Dataset items:
+-------+
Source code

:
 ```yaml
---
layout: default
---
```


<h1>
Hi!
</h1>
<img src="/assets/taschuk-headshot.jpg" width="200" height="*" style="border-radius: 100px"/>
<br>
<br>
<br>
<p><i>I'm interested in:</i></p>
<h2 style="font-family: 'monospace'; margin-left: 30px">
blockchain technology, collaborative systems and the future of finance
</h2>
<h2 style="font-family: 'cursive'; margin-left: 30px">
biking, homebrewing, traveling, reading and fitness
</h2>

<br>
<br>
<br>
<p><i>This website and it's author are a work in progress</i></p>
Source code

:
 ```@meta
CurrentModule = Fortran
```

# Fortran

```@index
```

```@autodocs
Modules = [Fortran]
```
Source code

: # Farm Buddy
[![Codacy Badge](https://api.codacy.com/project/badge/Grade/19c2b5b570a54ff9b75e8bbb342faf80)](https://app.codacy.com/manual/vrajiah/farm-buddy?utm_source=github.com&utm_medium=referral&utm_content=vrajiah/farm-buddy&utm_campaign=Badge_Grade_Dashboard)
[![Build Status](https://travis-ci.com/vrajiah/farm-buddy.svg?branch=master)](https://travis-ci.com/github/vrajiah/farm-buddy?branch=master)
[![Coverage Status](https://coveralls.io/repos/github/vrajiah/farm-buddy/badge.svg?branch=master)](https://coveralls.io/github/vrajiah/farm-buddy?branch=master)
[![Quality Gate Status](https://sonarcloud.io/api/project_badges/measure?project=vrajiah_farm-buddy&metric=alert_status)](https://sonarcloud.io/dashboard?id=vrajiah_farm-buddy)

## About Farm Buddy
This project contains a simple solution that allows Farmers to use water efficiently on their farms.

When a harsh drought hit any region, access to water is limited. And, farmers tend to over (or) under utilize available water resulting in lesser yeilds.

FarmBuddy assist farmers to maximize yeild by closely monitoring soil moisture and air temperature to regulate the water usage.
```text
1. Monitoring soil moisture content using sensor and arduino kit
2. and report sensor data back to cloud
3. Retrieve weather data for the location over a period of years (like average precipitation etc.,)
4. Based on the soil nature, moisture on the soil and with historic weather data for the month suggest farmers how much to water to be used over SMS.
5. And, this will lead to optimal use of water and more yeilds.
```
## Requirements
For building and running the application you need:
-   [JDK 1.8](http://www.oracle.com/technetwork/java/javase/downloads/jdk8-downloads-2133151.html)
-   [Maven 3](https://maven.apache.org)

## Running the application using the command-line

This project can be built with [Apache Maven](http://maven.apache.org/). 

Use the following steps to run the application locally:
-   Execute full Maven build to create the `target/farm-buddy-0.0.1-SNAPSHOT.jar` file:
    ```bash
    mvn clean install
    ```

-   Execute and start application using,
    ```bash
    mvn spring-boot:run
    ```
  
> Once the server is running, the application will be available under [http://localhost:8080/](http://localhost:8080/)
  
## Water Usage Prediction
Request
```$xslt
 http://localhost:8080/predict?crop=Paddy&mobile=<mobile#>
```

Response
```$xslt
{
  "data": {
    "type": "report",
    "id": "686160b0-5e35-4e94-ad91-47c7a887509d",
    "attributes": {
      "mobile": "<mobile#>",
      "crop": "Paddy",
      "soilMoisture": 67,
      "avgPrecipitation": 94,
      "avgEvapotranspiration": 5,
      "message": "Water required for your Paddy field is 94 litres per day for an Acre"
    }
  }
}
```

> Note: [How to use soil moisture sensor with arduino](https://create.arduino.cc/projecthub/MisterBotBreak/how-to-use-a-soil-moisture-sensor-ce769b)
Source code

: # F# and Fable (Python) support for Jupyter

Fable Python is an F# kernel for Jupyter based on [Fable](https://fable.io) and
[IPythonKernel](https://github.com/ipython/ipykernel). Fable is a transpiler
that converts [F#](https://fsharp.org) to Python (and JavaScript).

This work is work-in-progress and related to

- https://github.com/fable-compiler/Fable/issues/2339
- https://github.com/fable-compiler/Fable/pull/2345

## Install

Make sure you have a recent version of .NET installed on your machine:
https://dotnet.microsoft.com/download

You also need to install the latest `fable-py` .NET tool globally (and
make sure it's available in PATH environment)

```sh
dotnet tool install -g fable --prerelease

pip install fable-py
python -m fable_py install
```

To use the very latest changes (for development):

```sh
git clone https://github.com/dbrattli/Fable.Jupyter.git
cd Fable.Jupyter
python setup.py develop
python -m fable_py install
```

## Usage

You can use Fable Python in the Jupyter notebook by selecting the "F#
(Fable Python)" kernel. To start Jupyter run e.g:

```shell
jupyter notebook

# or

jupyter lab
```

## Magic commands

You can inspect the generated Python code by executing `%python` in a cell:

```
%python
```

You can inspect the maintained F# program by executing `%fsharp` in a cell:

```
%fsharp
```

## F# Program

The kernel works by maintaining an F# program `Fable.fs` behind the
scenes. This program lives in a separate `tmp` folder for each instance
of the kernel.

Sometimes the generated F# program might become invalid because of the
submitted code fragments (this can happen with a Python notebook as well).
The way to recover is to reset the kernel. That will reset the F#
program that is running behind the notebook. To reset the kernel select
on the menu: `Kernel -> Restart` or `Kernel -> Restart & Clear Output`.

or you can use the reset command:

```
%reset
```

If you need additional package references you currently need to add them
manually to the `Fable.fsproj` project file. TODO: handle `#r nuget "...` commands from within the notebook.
+-------+
Each entry given above is to be duplicated exactly.

TASK RESPONSE ->
Source code

:
 ```yaml
---
layout: default
---
```


<h1>
Hi!
</h1>
<img src="/assets/taschuk-headshot.jpg" width="200" height="*" style="border-radius: 100px"/>
<br>
<br>
<br>
<p><i>I'm interested in:</i></p>
<h2 style="font-family: 'monospace'; margin-left: 30px">
blockchain technology, collaborative systems and the future of finance
</h2>
<h2 style="font-family: 'cursive'; margin-left: 30px">
biking, homebrewing, traveling, reading and fitness
</h2>

<br>
<br>
<br>
<p><i>This website and it's author are a work in progress</i></p>
Source code

:
 ```@meta
CurrentModule = Fortran
```

# Fortran

```@index
```

```@autodocs
Modules = [Fortran]
```
Source code

: # Farm Buddy
[![Codacy Badge](https://api.codacy.com/project/badge/Grade/19c2b5b570a54ff9b75e8bbb342faf80)](https://app.codacy.com/manual/vrajiah/farm-buddy?utm_source=github.com&utm_medium=referral&utm_content=vrajiah/farm-buddy&utm_campaign=Badge_Grade_Dashboard)
[![Build Status](https://travis-ci.com/vrajiah/farm-buddy.svg?branch=master)](https://travis-ci.com/github/vrajiah/farm-buddy?branch=master)
[![Coverage Status](https://coveralls.io/repos/github/vrajiah/farm-buddy/badge.svg?branch=master)](https://coveralls.io/github/vrajiah/farm-buddy?branch=master)
[![Quality Gate Status](https://sonarcloud.io/api/project_badges/measure?project=vrajiah_farm-buddy&metric=alert_status)](https://sonarcloud.io/dashboard?id=vrajiah_farm-buddy)

## About Farm Buddy
This project contains a simple solution that allows Farmers to use water efficiently on their farms.

When a harsh drought hit any region, access to water is limited. And, farmers tend to over (or) under utilize available water resulting in lesser yeilds.

FarmBuddy assist farmers to maximize yeild by closely monitoring soil moisture and air temperature to regulate the water usage.
```text
1. Monitoring soil moisture content using sensor and arduino kit
2. and report sensor data back to cloud
3. Retrieve weather data for the location over a period of years (like average precipitation etc.,)
4. Based on the soil nature, moisture on the soil and with historic weather data for the month suggest farmers how much to water to be used over SMS.
5. And, this will lead to optimal use of water and more yeilds.
```
## Requirements
For building and running the application you need:
-   [JDK 1.8](http://www.oracle.com/technetwork/java/javase/downloads/jdk8-downloads-2133151.html)
-   [Maven 3](https://maven.apache.org)

## Running the application using the command-line

This project can be built with [Apache Maven](http://maven.apache.org/). 

Use the following steps to run the application locally:
-   Execute full Maven build to create the `target/farm-buddy-0.0.1-SNAPSHOT.jar` file:
    ```bash
    mvn clean install
    ```

-   Execute and start application using,
    ```bash
    mvn spring-boot:run
    ```
  
> Once the server is running, the application will be available under [http://localhost:8080/](http://localhost:8080/)
  
## Water Usage Prediction
Request
```$xslt
 http://localhost:8080/predict?crop=Paddy&mobile=<mobile#>
```

Response
```$xslt
{
  "data": {
    "type": "report",
    "id": "686160b0-5e35-4e94-ad91-47c7a887509d",
    "attributes": {
      "mobile": "<mobile#>",
      "crop": "Paddy",
      "soilMoisture": 67,
      "avgPrecipitation": 94,
      "avgEvapotranspiration": 5,
      "message": "Water required for your Paddy field is 94 litres per day for an Acre"
    }
  }
}
```

> Note: [How to use soil moisture sensor with arduino](https://create.arduino.cc/projecthub/MisterBotBreak/how-to-use-a-soil-moisture-sensor-ce769b)
Source code

: # F# and Fable (Python) support for Jupyter

Fable Python is an F# kernel for Jupyter based on [Fable](https://fable.io) and
[IPythonKernel](https://github.com/ipython/ipykernel). Fable is a transpiler
that converts [F#](https://fsharp.org) to Python (and JavaScript).

This work is work-in-progress and related to

- https://github.com/fable-compiler/Fable/issues/2339
- https://github.com/fable-compiler/Fable/pull/2345

## Install

Make sure you have a recent version of .NET installed on your machine:
https://dotnet.microsoft.com/download

You also need to install the latest `fable-py` .NET tool globally (and
make sure it's available in PATH environment)

```sh
dotnet tool install -g fable --prerelease

pip install fable-py
python -m fable_py install
```

To use the very latest changes (for development):

```sh
git clone https://github.com/dbrattli/Fable.Jupyter.git
cd Fable.Jupyter
python setup.py develop
python -m fable_py install
```

## Usage

You can use Fable Python in the Jupyter notebook by selecting the "F#
(Fable Python)" kernel. To start Jupyter run e.g:

```shell
jupyter notebook

# or

jupyter lab
```

## Magic commands

You can inspect the generated Python code by executing `%python` in a cell:

```
%python
```

You can inspect the maintained F# program by executing `%fsharp` in a cell:

```
%fsharp
```

## F# Program

The kernel works by maintaining an F# program `Fable.fs` behind the
scenes. This program lives in a separate `tmp` folder for each instance
of the kernel.

Sometimes the generated F# program might become invalid because of the
submitted code fragments (this can happen with a Python notebook as well).
The way to recover is to reset the kernel. That will reset the F#
program that is running behind the notebook. To reset the kernel select
on the menu: `Kernel -> Restart` or `Kernel -> Restart & Clear Output`.

or you can use the reset command:

```
%reset
```

If you need additional package references you currently need to add them
manually to the `Fable.fsproj` project file. TODO: handle `#r nuget "...` commands from within the notebook.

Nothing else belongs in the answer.